CSS Composer of the Month for Sep: NG Yu Hng

Since 2020, the Composers Society of Singapore (CSS) has been releasing a monthly series for our Musings section, Composer of the Month!

The 9th CSS Composer of the Month for 2021 is NG Yu Hng! Yu Hng is a London-based Singaporean composer whose music explores the intersection between temporality and musical quotations. He recently obtained his Master’s degree in Composition (Distinction) at the Royal Academy of Music, and previously studied composition at King’s College London, achieving the Purcell Prize for academic excellence.

NG Yu Hng

Interviewer: GU Wei

Tell us about yourself, your musical background and what you currently do.
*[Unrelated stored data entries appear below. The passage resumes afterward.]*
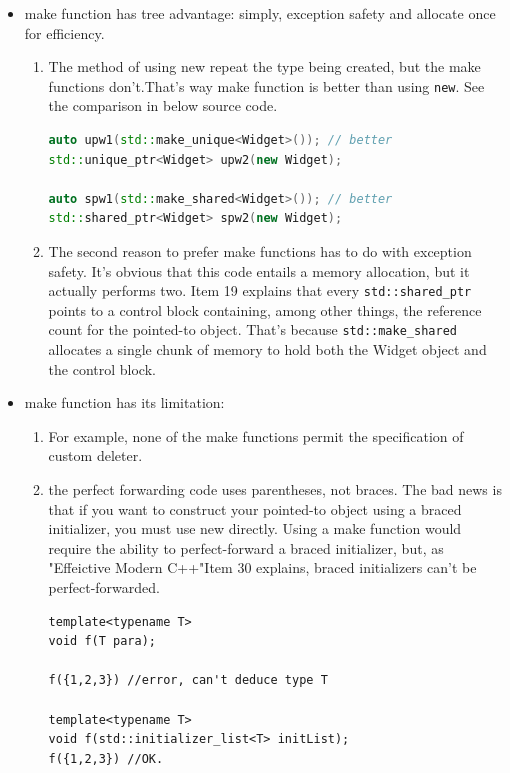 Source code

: \documentclass[a4paper,11pt,twoside]{book}
\begin{document}
\begin{itemize}
	\item make function has tree advantage: simply, exception safety and allocate once for efficiency.
	
	\begin{enumerate}
		\item The method of using new repeat the type being created, but the make functions don't.That's way make function is better than using \texttt{new}. See the comparison in below source code. 
\begin{lstlisting}[frame=single, language=c++, mathescape=true]
auto upw1(std::make_unique<Widget>()); // better
std::unique_ptr<Widget> upw2(new Widget); 
		
auto spw1(std::make_shared<Widget>()); // better
std::shared_ptr<Widget> spw2(new Widget); 
\end{lstlisting}
		
		\item The second reason to prefer make functions has to do with exception safety. It's obvious that this code entails a memory allocation, but it actually performs two. Item 19 explains that every \texttt{std::shared\_ptr} points to a control block containing, among other things, the reference count for the pointed-to object. That's because \texttt{std::make\_shared} allocates a single chunk of memory to hold both the Widget object and the control block.
		
	\end{enumerate}
	
	\item make function has its limitation:
	\begin{enumerate}
		\item For example, none of the make functions permit the specification of custom deleter.
		
		\item the perfect forwarding code uses parentheses, not braces. The bad news is that if you want to construct your pointed-to object using a braced initializer, you must use new directly. Using a make function would require the ability to perfect-forward a braced initializer, but, as "Effeictive Modern C++"Item 30 explains, braced initializers can't be perfect-forwarded.
\begin{lstlisting}
template<typename T>
void f(T para);

f({1,2,3}) //error, can't deduce type T

template<typename T>
void f(std::initializer_list<T> initList);
f({1,2,3}) //OK.
\end{lstlisting}


\end{enumerate}
\end{itemize}
\end{document}
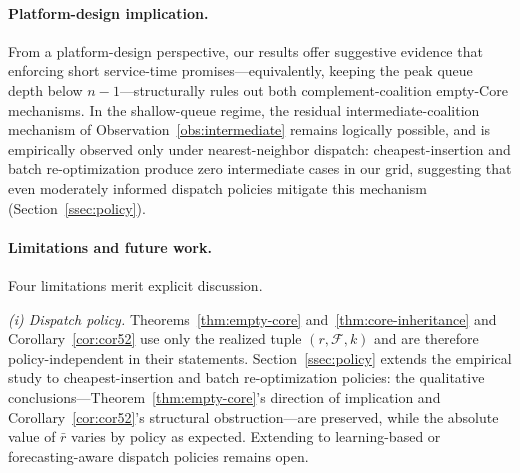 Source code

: \documentclass[11pt]{article}
\theoremstyle{plain}
\theoremstyle{definition}
\theoremstyle{remark}
\newcommand{\F}{\mathcal{F}}
\begin{document}
\paragraph{Platform-design implication.} From a platform-design perspective, our results offer suggestive evidence that enforcing short service-time promises---equivalently, keeping the peak queue depth below $n-1$---structurally rules out both complement-coalition empty-Core mechanisms. In the shallow-queue regime, the residual intermediate-coalition mechanism of Observation~\ref{obs:intermediate} remains logically possible, and is empirically observed only under nearest-neighbor dispatch: cheapest-insertion and batch re-optimization produce zero intermediate cases in our grid, suggesting that even moderately informed dispatch policies mitigate this mechanism (Section~\ref{ssec:policy}).

\paragraph{Limitations and future work.} Four limitations merit explicit discussion.

\emph{(i) Dispatch policy.} Theorems~\ref{thm:empty-core} and~\ref{thm:core-inheritance} and Corollary~\ref{cor:cor52} use only the realized tuple $(r, \F, k)$ and are therefore policy-independent in their statements. Section~\ref{ssec:policy} extends the empirical study to cheapest-insertion and batch re-optimization policies: the qualitative conclusions---Theorem~\ref{thm:empty-core}'s direction of implication and Corollary~\ref{cor:cor52}'s structural obstruction---are preserved, while the absolute value of $\bar r$ varies by policy as expected. Extending to learning-based or forecasting-aware dispatch policies remains open.
\end{document}
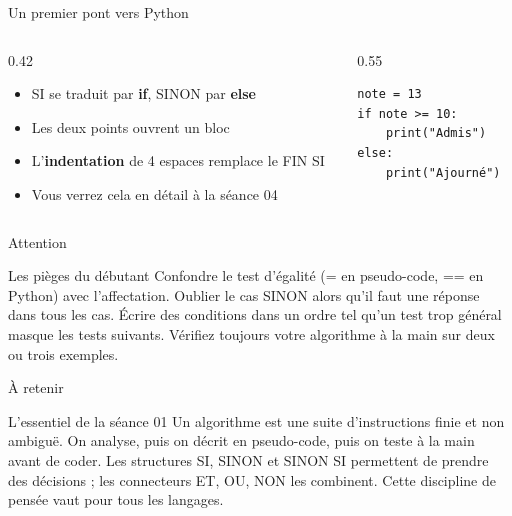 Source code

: \documentclass[aspectratio=169,11pt]{beamer}
\begin{document}
\begin{frame}[fragile]{Un premier pont vers Python}
\begin{columns}[t]
\begin{column}{0.42\textwidth}
\begin{itemize}
  \setlength{\itemsep}{1.5pt}\setlength{\parskip}{0pt}
  \item SI se traduit par \textbf{if}, SINON par \textbf{else}
  \item Les deux points ouvrent un bloc
  \item L'\textbf{indentation} de 4 espaces remplace le FIN SI
  \item Vous verrez cela en détail à la séance 04
\end{itemize}
\end{column}
\hspace{0.02\textwidth}
\begin{column}{0.55\textwidth}
\begin{lstlisting}[style=pysmall]
note = 13
if note >= 10:
    print("Admis")
else:
    print("Ajourné")
\end{lstlisting}
\end{column}
\end{columns}
\end{frame}

\begin{frame}{Attention}
\begin{alertblock}{Les pièges du débutant}
Confondre le test d'égalité (= en pseudo-code, == en Python) avec l'affectation. Oublier le cas SINON alors qu'il faut une réponse dans tous les cas. Écrire des conditions dans un ordre tel qu'un test trop général masque les tests suivants. Vérifiez toujours votre algorithme à la main sur deux ou trois exemples.
\end{alertblock}
\end{frame}

\begin{frame}{À retenir}
\begin{block}{L'essentiel de la séance 01}
Un algorithme est une suite d'instructions finie et non ambiguë. On analyse, puis on décrit en pseudo-code, puis on teste à la main avant de coder. Les structures SI, SINON et SINON SI permettent de prendre des décisions ; les connecteurs ET, OU, NON les combinent. Cette discipline de pensée vaut pour tous les langages.
\end{block}
\end{frame}
\end{document}
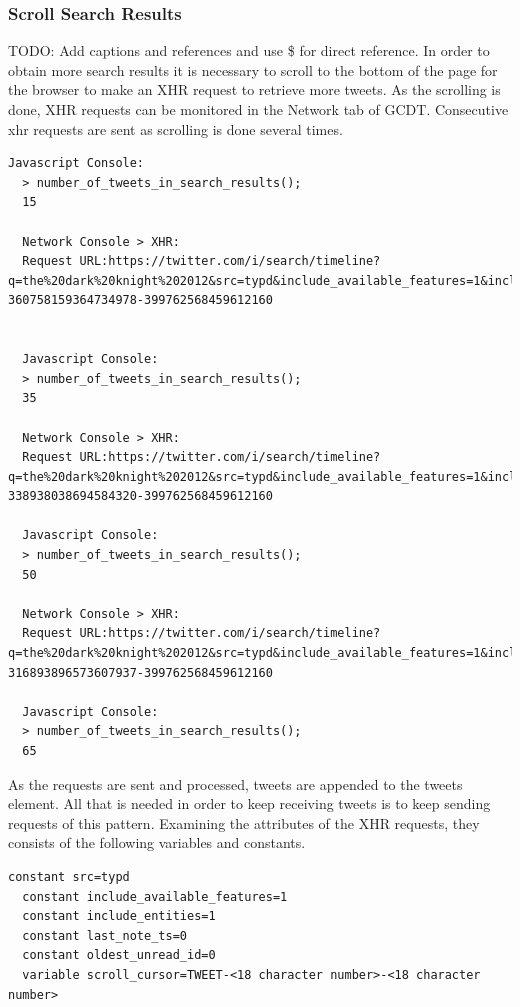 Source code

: \subsubsection{Scroll Search Results}
TODO: Add captions and references and use \$ for direct reference.
In order to obtain more search results it is necessary to scroll to the bottom of the page for the browser to make an XHR request to retrieve more tweets. As the scrolling is done, XHR requests can be monitored in the Network tab of GCDT. Consecutive xhr requests are sent as scrolling is done several times.

  \begin{lstlisting}[caption={TODO: Caption},label={},captionpos=b]
  Javascript Console:
  > number_of_tweets_in_search_results();
  15

  Network Console > XHR:
  Request URL:https://twitter.com/i/search/timeline?q=the%20dark%20knight%202012&src=typd&include_available_features=1&include_entities=1&last_note_ts=0&scroll_cursor=TWEET-360758159364734978-399762568459612160


  Javascript Console:
  > number_of_tweets_in_search_results();
  35

  Network Console > XHR:
  Request URL:https://twitter.com/i/search/timeline?q=the%20dark%20knight%202012&src=typd&include_available_features=1&include_entities=1&last_note_ts=0&oldest_unread_id=0&scroll_cursor=TWEET-338938038694584320-399762568459612160

  Javascript Console:
  > number_of_tweets_in_search_results();
  50

  Network Console > XHR:
  Request URL:https://twitter.com/i/search/timeline?q=the%20dark%20knight%202012&src=typd&include_available_features=1&include_entities=1&last_note_ts=0&oldest_unread_id=0&scroll_cursor=TWEET-316893896573607937-399762568459612160

  Javascript Console:
  > number_of_tweets_in_search_results();
  65
  \end{lstlisting}

As the requests are sent and processed, tweets are appended to the tweets element. All that is needed in order to keep receiving tweets is to keep sending requests of this pattern.
Examining the attributes of the XHR requests, they consists of the following variables and constants.

  \begin{lstlisting}[caption={TODO: Caption},label={},captionpos=b]
  constant src=typd
  constant include_available_features=1
  constant include_entities=1
  constant last_note_ts=0
  constant oldest_unread_id=0
  variable scroll_cursor=TWEET-<18 character number>-<18 character number>
  \end{lstlisting}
Currently, I’ve just graduated from the Royal Academy of Music, having studied under Professor Morgan Hayes. A natural city dweller, I decided to live in London after graduation, where I currently teach and compose. At the moment, I’m working on several composition projects, including a theorbo piece for the Philomel ensemble, and a guitar work to be recorded in France, among others. In my spare time, I explore the many art galleries that dot London’s cityscape, an activity which often inspires my music.

I’ve admittedly embarked upon an unexpected career path given my musical background (or lack thereof). My younger self was a ‘science stream’ student and did not take music as an O Level or A Level subject. The only formal musical studies I had were piano lessons which I stopped at the age of 14. Beyond that, I spent most of my time improvising and playing by ear on the piano. It thus came as a huge shock to my peers when I, after Junior College, abruptly decided to study music at university instead of a STEM subject most expected me to embark upon.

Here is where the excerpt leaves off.